- Opening Delimiter -

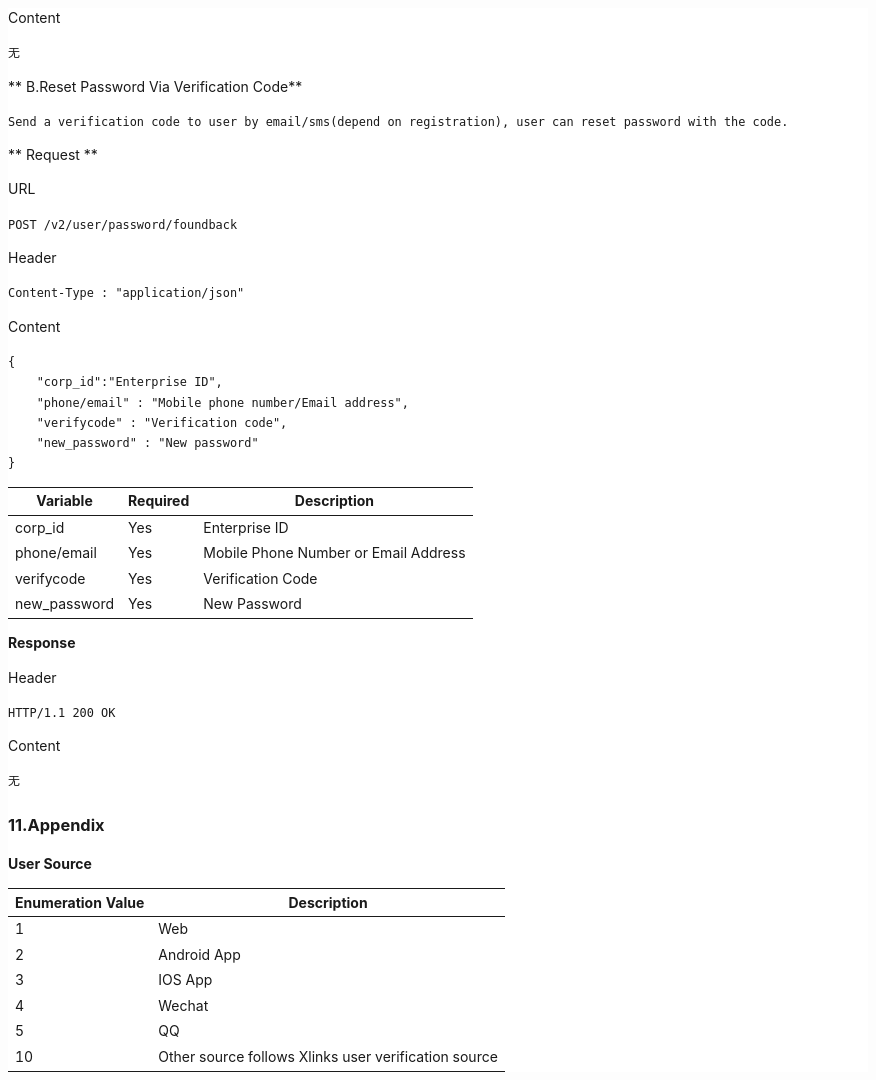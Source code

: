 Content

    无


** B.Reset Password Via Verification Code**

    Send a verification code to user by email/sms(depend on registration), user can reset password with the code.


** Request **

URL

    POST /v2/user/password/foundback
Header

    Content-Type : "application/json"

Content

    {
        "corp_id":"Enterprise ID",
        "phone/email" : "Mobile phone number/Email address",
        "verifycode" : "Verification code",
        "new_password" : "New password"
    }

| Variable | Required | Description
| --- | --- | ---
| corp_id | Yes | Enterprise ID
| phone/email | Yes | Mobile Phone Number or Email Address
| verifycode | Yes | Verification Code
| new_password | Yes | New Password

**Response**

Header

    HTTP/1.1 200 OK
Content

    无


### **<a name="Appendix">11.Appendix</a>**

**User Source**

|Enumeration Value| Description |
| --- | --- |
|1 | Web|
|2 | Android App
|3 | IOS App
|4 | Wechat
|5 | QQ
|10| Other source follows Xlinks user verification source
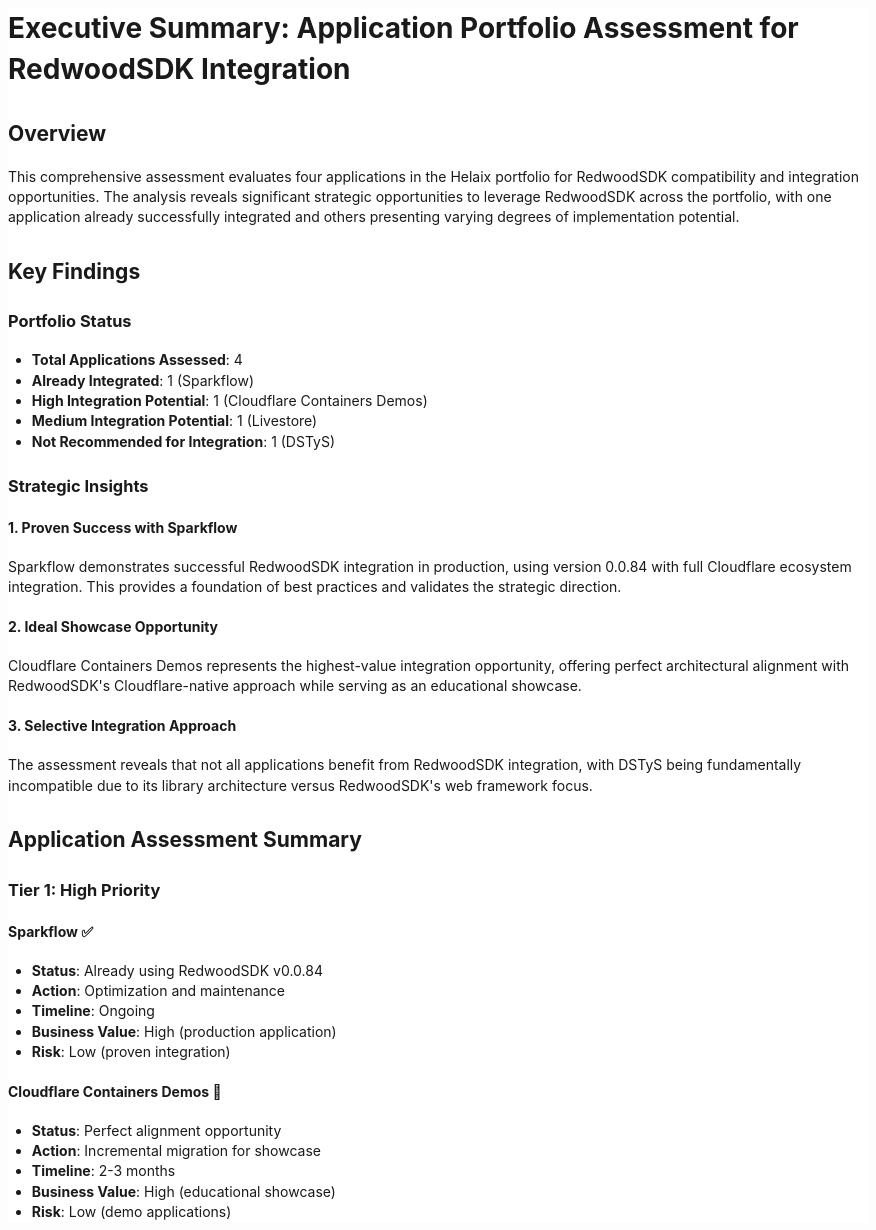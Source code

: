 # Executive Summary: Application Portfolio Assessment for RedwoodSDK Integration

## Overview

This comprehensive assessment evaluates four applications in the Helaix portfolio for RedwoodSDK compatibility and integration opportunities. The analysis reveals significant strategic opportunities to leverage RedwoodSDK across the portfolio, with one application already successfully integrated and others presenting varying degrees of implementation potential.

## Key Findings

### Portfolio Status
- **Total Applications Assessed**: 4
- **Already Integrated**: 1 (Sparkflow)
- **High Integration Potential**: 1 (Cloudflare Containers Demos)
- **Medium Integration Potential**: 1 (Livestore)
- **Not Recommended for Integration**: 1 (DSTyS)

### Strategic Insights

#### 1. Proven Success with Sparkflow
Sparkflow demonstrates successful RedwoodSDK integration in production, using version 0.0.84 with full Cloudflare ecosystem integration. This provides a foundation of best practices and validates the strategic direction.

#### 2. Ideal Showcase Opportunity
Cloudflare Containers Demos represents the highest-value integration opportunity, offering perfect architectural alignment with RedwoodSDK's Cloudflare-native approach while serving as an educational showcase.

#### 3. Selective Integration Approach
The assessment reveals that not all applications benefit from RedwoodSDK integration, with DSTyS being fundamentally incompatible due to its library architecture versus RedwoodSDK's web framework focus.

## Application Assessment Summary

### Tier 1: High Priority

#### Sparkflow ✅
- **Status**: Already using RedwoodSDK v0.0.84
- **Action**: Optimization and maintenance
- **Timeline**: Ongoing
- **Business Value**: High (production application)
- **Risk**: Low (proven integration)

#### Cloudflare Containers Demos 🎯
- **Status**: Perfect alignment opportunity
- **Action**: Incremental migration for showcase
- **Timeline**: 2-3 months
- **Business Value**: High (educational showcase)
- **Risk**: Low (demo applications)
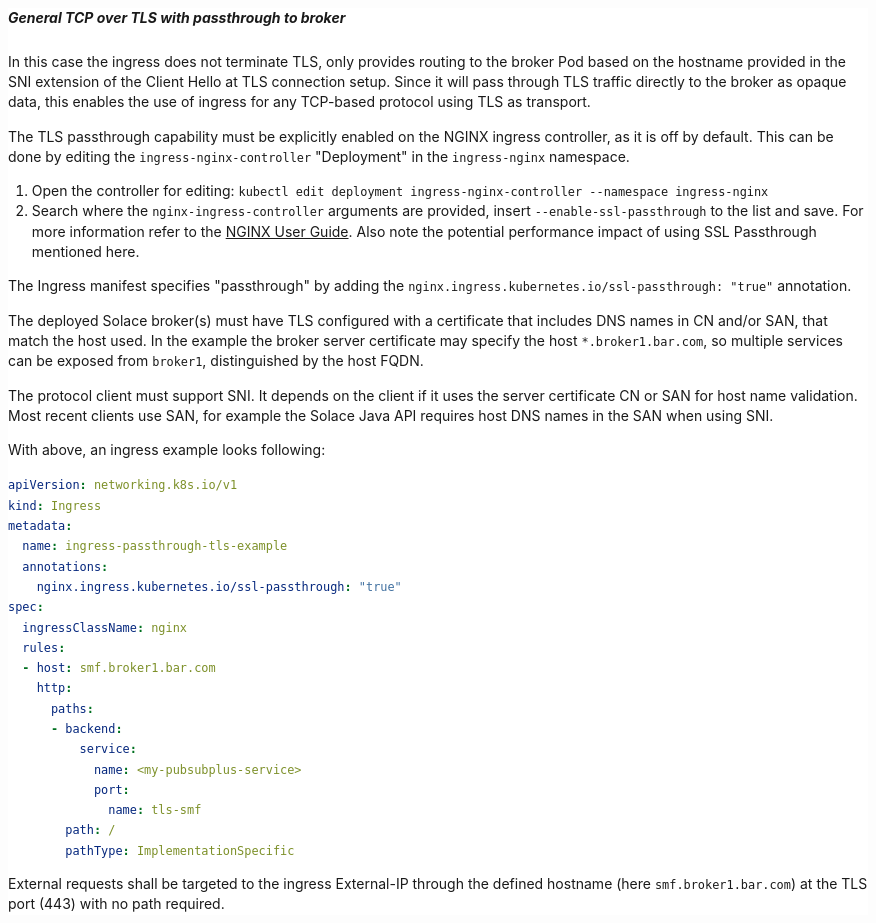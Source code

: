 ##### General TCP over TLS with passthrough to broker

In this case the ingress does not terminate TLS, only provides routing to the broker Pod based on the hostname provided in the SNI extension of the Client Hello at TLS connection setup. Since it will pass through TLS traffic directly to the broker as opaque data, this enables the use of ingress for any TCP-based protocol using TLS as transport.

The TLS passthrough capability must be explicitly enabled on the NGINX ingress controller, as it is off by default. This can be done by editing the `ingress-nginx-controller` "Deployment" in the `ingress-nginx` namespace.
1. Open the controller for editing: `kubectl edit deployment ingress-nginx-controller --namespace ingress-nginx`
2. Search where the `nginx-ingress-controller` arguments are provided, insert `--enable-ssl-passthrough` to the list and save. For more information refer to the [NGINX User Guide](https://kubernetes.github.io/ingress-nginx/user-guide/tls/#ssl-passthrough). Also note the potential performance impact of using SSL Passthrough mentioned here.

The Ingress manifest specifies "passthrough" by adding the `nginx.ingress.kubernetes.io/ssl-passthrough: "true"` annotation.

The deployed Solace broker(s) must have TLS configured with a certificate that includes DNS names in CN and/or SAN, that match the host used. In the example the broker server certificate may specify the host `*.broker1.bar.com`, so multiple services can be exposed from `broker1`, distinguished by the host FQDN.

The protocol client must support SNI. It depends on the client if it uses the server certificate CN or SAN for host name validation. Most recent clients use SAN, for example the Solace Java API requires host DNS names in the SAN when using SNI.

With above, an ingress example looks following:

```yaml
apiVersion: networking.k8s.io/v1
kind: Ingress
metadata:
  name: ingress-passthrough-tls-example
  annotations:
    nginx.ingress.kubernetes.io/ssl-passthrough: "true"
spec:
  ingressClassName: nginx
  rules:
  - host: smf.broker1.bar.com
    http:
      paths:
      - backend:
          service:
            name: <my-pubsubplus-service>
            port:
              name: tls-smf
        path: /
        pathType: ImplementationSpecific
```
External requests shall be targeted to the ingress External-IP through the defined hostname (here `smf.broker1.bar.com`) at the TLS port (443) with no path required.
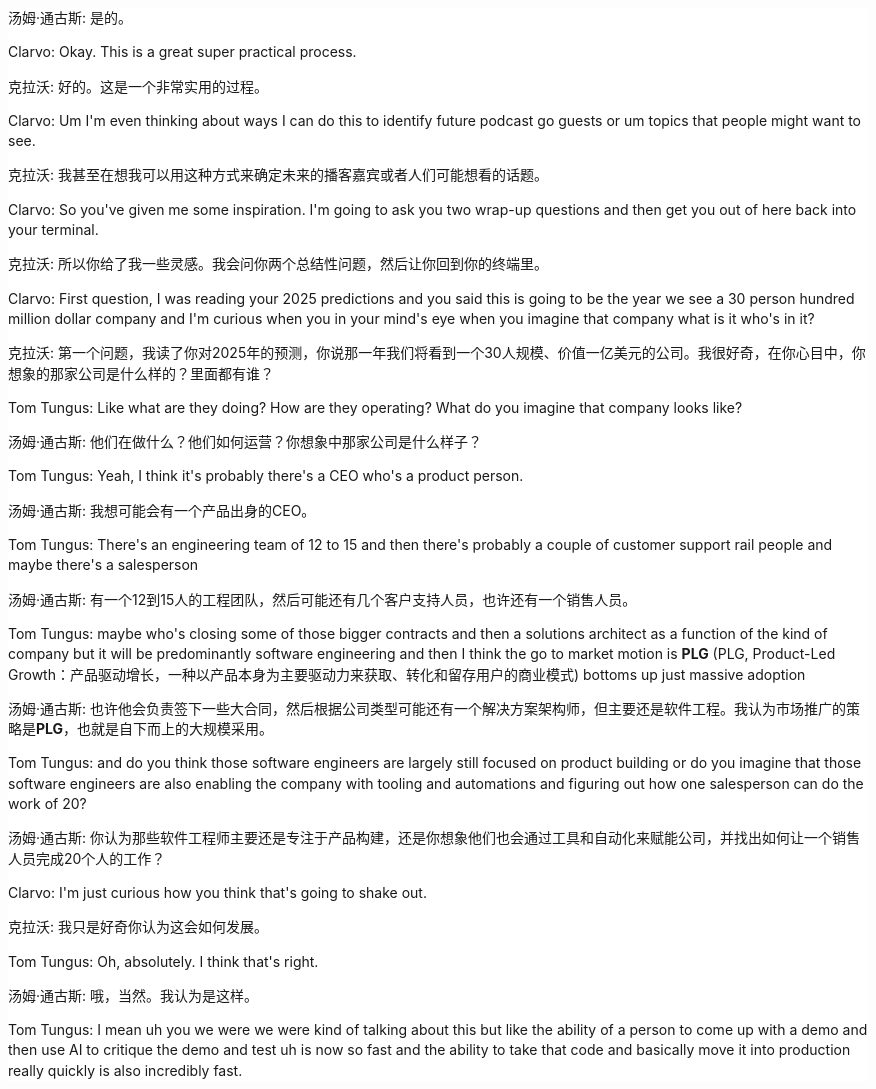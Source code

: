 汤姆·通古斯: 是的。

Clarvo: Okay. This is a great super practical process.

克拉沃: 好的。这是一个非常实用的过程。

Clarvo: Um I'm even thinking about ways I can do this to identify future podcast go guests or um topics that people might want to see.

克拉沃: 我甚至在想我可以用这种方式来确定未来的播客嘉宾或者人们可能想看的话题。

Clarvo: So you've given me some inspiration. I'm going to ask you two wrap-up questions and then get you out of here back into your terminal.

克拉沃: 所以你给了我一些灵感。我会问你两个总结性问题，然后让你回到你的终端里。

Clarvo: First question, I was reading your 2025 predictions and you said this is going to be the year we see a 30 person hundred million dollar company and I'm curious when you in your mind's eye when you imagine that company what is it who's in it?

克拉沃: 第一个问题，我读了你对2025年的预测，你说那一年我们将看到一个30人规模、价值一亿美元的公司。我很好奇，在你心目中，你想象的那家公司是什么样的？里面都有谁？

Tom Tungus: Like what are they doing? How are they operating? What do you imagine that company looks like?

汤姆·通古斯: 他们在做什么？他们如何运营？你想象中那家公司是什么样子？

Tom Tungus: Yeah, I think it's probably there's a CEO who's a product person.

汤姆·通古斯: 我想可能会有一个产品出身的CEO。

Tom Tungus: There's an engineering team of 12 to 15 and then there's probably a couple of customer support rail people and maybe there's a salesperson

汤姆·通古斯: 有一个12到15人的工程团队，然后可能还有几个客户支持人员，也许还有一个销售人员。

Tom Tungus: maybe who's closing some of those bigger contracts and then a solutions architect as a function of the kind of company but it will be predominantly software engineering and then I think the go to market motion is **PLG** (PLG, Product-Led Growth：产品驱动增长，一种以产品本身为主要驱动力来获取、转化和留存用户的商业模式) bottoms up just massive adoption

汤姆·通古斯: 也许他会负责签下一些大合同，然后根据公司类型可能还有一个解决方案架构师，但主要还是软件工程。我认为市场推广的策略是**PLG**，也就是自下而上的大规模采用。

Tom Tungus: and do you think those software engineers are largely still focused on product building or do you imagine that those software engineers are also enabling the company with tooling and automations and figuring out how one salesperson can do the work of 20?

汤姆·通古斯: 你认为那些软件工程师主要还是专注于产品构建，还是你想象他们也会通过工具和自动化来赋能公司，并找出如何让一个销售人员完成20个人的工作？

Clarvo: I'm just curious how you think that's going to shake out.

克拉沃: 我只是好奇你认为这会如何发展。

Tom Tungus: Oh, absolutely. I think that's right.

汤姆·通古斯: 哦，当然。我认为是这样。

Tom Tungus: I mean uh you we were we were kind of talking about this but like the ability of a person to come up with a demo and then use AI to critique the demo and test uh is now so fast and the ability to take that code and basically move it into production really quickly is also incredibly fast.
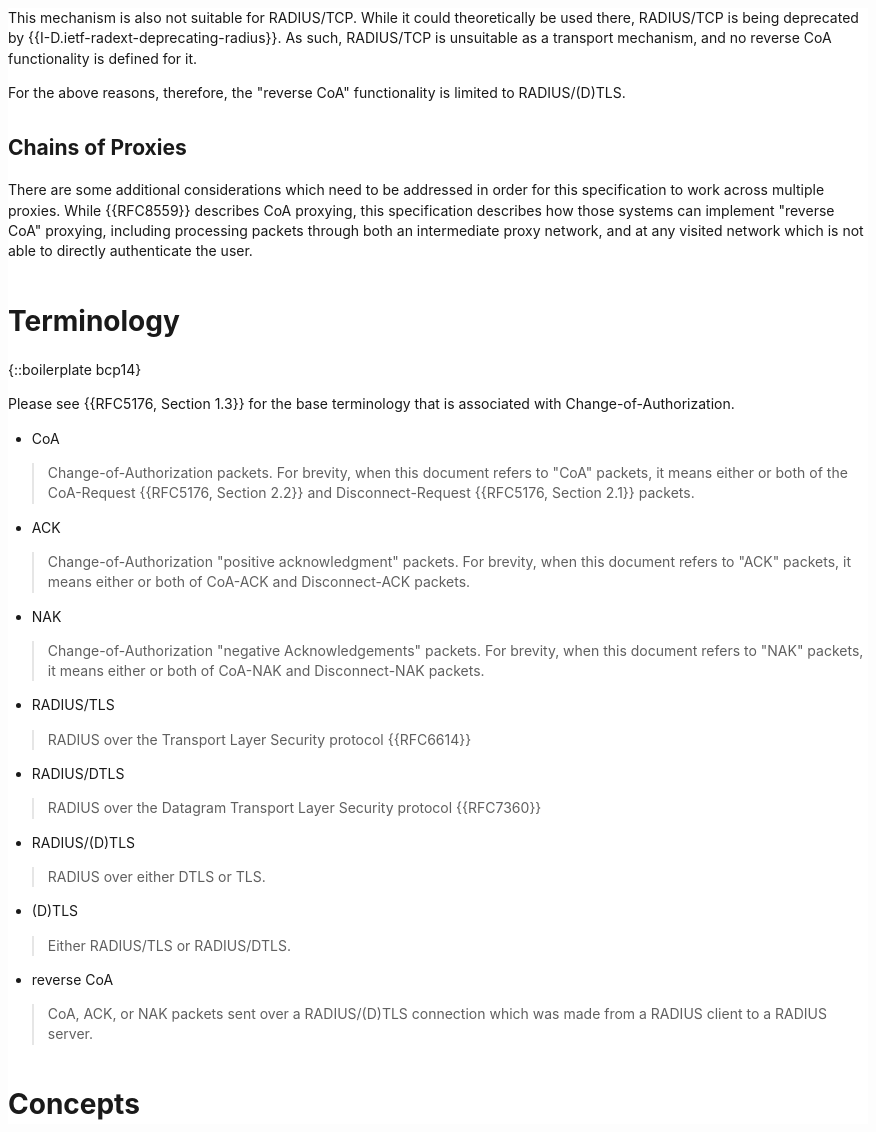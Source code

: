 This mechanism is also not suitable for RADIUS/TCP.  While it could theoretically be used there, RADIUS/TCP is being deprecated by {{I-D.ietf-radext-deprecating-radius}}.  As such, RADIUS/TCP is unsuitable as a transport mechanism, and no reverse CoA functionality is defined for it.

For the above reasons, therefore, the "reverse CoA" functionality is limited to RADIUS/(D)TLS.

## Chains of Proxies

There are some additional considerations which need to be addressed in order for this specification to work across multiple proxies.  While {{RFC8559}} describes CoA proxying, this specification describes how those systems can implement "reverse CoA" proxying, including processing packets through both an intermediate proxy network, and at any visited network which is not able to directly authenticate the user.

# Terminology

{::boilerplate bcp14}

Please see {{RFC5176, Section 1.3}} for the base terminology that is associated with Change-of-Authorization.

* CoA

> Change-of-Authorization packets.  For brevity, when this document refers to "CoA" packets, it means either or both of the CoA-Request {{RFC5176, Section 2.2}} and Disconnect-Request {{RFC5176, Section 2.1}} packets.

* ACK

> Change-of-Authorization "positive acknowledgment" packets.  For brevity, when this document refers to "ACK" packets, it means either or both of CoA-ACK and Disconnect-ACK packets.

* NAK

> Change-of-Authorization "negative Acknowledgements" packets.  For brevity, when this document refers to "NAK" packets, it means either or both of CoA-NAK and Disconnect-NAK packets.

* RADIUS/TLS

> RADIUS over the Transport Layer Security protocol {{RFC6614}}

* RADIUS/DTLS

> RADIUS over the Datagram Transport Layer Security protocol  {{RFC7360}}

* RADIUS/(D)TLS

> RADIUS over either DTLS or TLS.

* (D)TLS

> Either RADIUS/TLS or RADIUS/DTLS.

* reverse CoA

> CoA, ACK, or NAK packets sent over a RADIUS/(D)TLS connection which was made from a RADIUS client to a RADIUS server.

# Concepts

- Closing Delimiter -

THE PROBLEM:
Of all the material above, only the lines from the one that has "External requests shall" down to the one that has "克拉沃: 所以你给了我一些灵感。我会问你两个总结性问题，然后让你回到你的终端里。" are to be written out, exactly and with both ends included. Pictures are skipped.

RESULT FOR THIS EXERCISE:
External requests shall be targeted to the ingress External-IP through the defined hostname (here `smf.broker1.bar.com`) at the TLS port (443) with no path required.
Source code

: 汤姆·通古斯: 是的。

Clarvo: Okay. This is a great super practical process.

克拉沃: 好的。这是一个非常实用的过程。

Clarvo: Um I'm even thinking about ways I can do this to identify future podcast go guests or um topics that people might want to see.

克拉沃: 我甚至在想我可以用这种方式来确定未来的播客嘉宾或者人们可能想看的话题。

Clarvo: So you've given me some inspiration. I'm going to ask you two wrap-up questions and then get you out of here back into your terminal.

克拉沃: 所以你给了我一些灵感。我会问你两个总结性问题，然后让你回到你的终端里。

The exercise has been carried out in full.